What is required: Determine how many lines of the data below contain "Hint", then give only that number.
◇ ◇ ◇ ◇ ◇
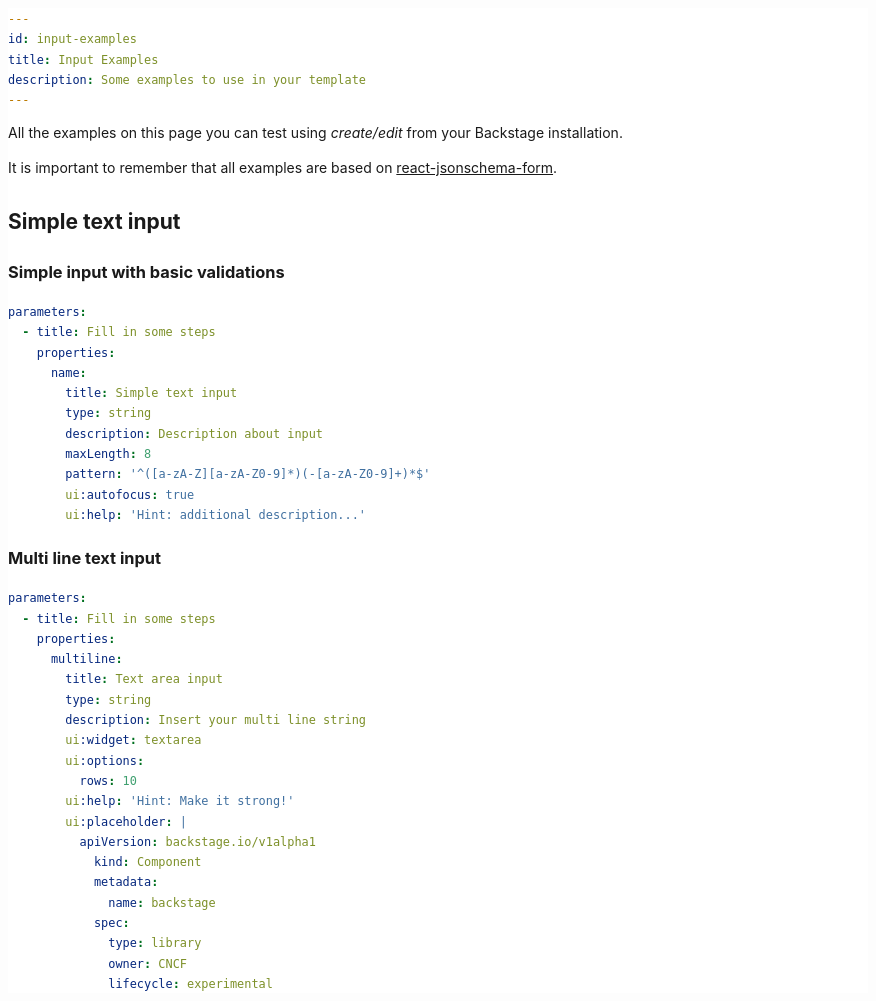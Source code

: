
 ```yaml
---
id: input-examples
title: Input Examples
description: Some examples to use in your template
---
```


All the examples on this page you can test using _create/edit_ from your Backstage installation.

It is important to remember that all examples are based on [react-jsonschema-form](https://rjsf-team.github.io/react-jsonschema-form/).

## Simple text input

### Simple input with basic validations

```yaml
parameters:
  - title: Fill in some steps
    properties:
      name:
        title: Simple text input
        type: string
        description: Description about input
        maxLength: 8
        pattern: '^([a-zA-Z][a-zA-Z0-9]*)(-[a-zA-Z0-9]+)*$'
        ui:autofocus: true
        ui:help: 'Hint: additional description...'
```

### Multi line text input

```yaml
parameters:
  - title: Fill in some steps
    properties:
      multiline:
        title: Text area input
        type: string
        description: Insert your multi line string
        ui:widget: textarea
        ui:options:
          rows: 10
        ui:help: 'Hint: Make it strong!'
        ui:placeholder: |
          apiVersion: backstage.io/v1alpha1
            kind: Component
            metadata:
              name: backstage
            spec:
              type: library
              owner: CNCF
              lifecycle: experimental
```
◇ ◇ ◇ ◇ ◇
Answer section: 2